Task description: The answer is the set of lines that include "following", copied from the data below.

Records for the task:
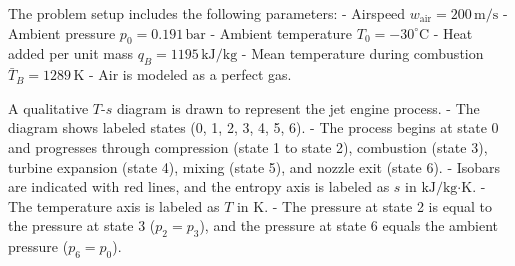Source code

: The problem setup includes the following parameters:  
- Airspeed \( w_{\text{air}} = 200 \, \text{m/s} \)  
- Ambient pressure \( p_0 = 0.191 \, \text{bar} \)  
- Ambient temperature \( T_0 = -30^\circ\text{C} \)  
- Heat added per unit mass \( q_B = 1195 \, \text{kJ/kg} \)  
- Mean temperature during combustion \( \bar{T}_B = 1289 \, \text{K} \)  
- Air is modeled as a perfect gas.  

A qualitative \( T \)-\( s \) diagram is drawn to represent the jet engine process.  
- The diagram shows labeled states (0, 1, 2, 3, 4, 5, 6).  
- The process begins at state 0 and progresses through compression (state 1 to state 2), combustion (state 3), turbine expansion (state 4), mixing (state 5), and nozzle exit (state 6).  
- Isobars are indicated with red lines, and the entropy axis is labeled as \( s \) in \( \text{kJ/kg·K} \).  
- The temperature axis is labeled as \( T \) in \( \text{K} \).  
- The pressure at state 2 is equal to the pressure at state 3 (\( p_2 = p_3 \)), and the pressure at state 6 equals the ambient pressure (\( p_6 = p_0 \)).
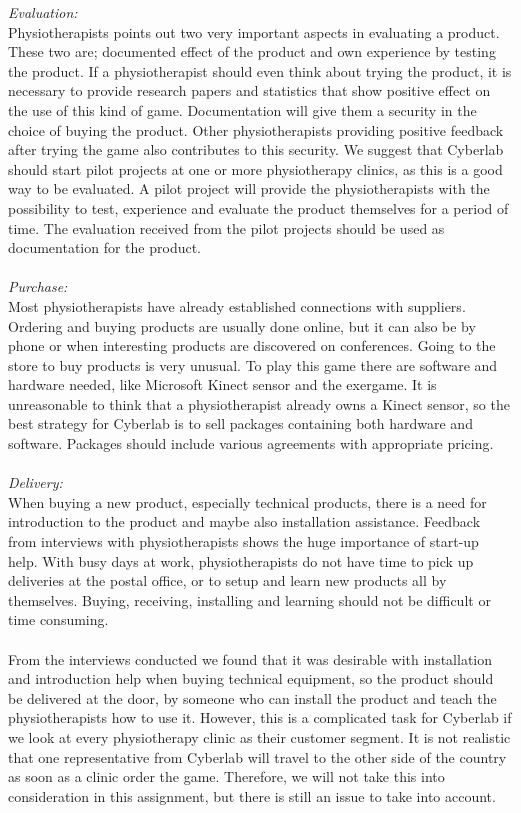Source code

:\emph{Evaluation:}\\
Physiotherapists points out two very important aspects in evaluating a product. These two are; documented effect of the product and own experience by testing the product. If a physiotherapist should even think about trying the product, it is necessary to provide research papers and statistics that show positive effect on the use of this kind of game. Documentation will give them a security in the choice of buying the product. Other physiotherapists providing positive feedback after trying the game also contributes to this security. We suggest that Cyberlab should start pilot projects at one or more physiotherapy clinics, as this is a good way to be evaluated. A pilot project will provide the physiotherapists with the possibility to test, experience and evaluate the product themselves for a period of time. The evaluation received from the pilot projects should be used as documentation for the product.\\ \\
\emph{Purchase:} \\
Most physiotherapists have already established connections with suppliers. Ordering and buying products are usually done online, but it can also be by phone or when interesting products are discovered on conferences. Going to the store to buy products is very unusual. To play this game there are software and hardware needed, like Microsoft Kinect sensor and the exergame. It is unreasonable to think that a physiotherapist already owns a Kinect sensor, so the best strategy for Cyberlab is to sell packages containing both hardware and software. Packages should include various agreements with appropriate pricing. \\ \\
\emph{Delivery:}\\
When buying a new product, especially technical products, there is a need for introduction to the product and maybe also installation assistance. Feedback from interviews with physiotherapists shows the huge importance of start-up help. With busy days at work, physiotherapists do not have time to pick up deliveries at the postal office, or to setup and learn new products all by themselves. Buying, receiving, installing and learning should not be difficult or time consuming. \\ \\
From the interviews conducted we found that it was desirable with installation and introduction help when buying technical equipment, so the product should be delivered at the door, by someone who can install the product and teach the physiotherapists how to use it. However, this is a complicated task for Cyberlab if we look at every physiotherapy clinic as their customer segment. It is not realistic that one representative from Cyberlab will travel to the other side of the country as soon as a clinic order the game. Therefore, we will not take this into consideration in this assignment, but there is still an issue to take into account.\\ \\
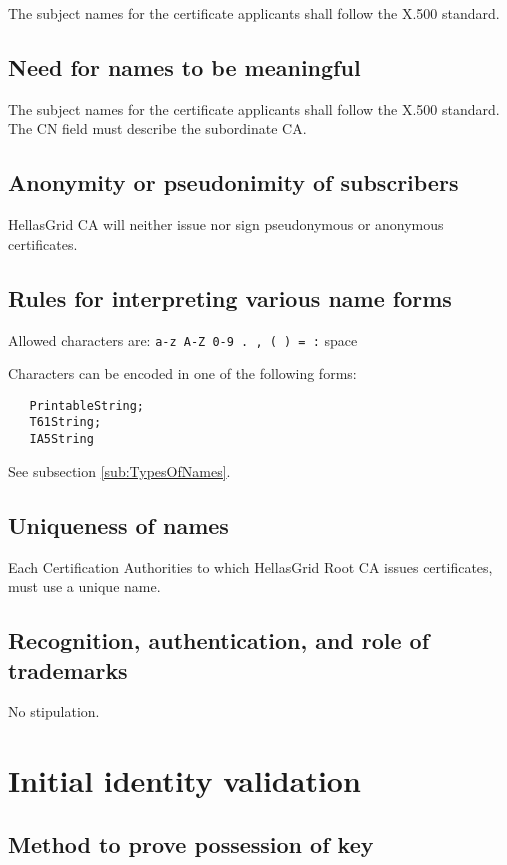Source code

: \documentclass[11pt,a4paper,titlepage]{book}
\begin{document}
The subject names for the certificate applicants shall follow the X.500 standard. 


\subsection{Need for names to be meaningful}

The subject names for the certificate applicants shall follow the X.500 standard. The CN field must describe the subordinate CA. 

\subsection{Anonymity or pseudonimity of subscribers}

HellasGrid CA will neither issue nor sign pseudonymous or anonymous certificates.

\subsection{Rules for interpreting various name forms}

Allowed characters are: \verb|a-z A-Z 0-9 . , ( ) = :| space

Characters can be encoded in one of the following forms:

\begin{verbatim}
   PrintableString;
   T61String;
   IA5String
\end{verbatim}

See subsection \ref{sub:TypesOfNames}.

\subsection{Uniqueness of names}

Each Certification Authorities to which HellasGrid Root CA issues certificates, must use a unique name.

\subsection{Recognition, authentication, and role of trademarks}

No stipulation. 

\section{Initial identity validation}


\subsection{Method to prove possession of key}
\end{document}
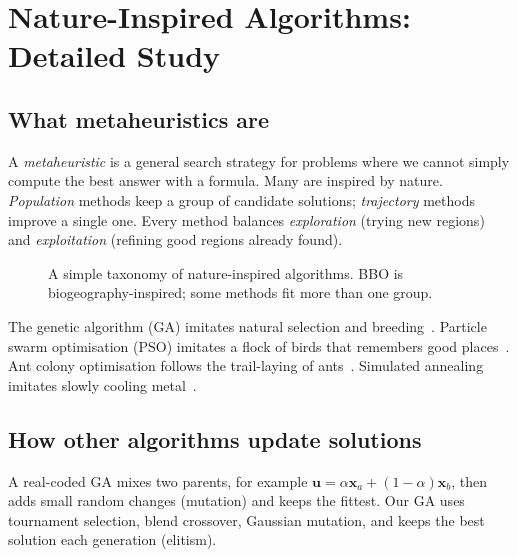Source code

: \chapter{Nature-Inspired Algorithms: Detailed Study}
\section{What metaheuristics are}
A \emph{metaheuristic} is a general search strategy for problems where we cannot simply compute the best answer with a formula. Many are inspired by nature. \emph{Population} methods keep a group of candidate solutions; \emph{trajectory} methods improve a single one. Every method balances \emph{exploration} (trying new regions) and \emph{exploitation} (refining good regions already found).

\begin{figure}[htbp]\centering
{}
\caption{A simple taxonomy of nature-inspired algorithms. BBO is biogeography-inspired; some methods fit more than one group.}
\end{figure}

The genetic algorithm (GA) imitates natural selection and breeding~\cite{holland1992adaptation}. Particle swarm optimisation (PSO) imitates a flock of birds that remembers good places~\cite{kennedy1995pso}. Ant colony optimisation follows the trail-laying of ants~\cite{dorigo1996aco}. Simulated annealing imitates slowly cooling metal~\cite{kirkpatrick1983annealing}.

\section{How other algorithms update solutions}
A real-coded GA mixes two parents, for example $\mathbf u=\alpha\mathbf x_a+(1-\alpha)\mathbf x_b$, then adds small random changes (mutation) and keeps the fittest. Our GA uses tournament selection, blend crossover, Gaussian mutation, and keeps the best solution each generation (elitism).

Solution:
: The problem setup includes the following parameters:  
Characters can be encoded in one of the following forms:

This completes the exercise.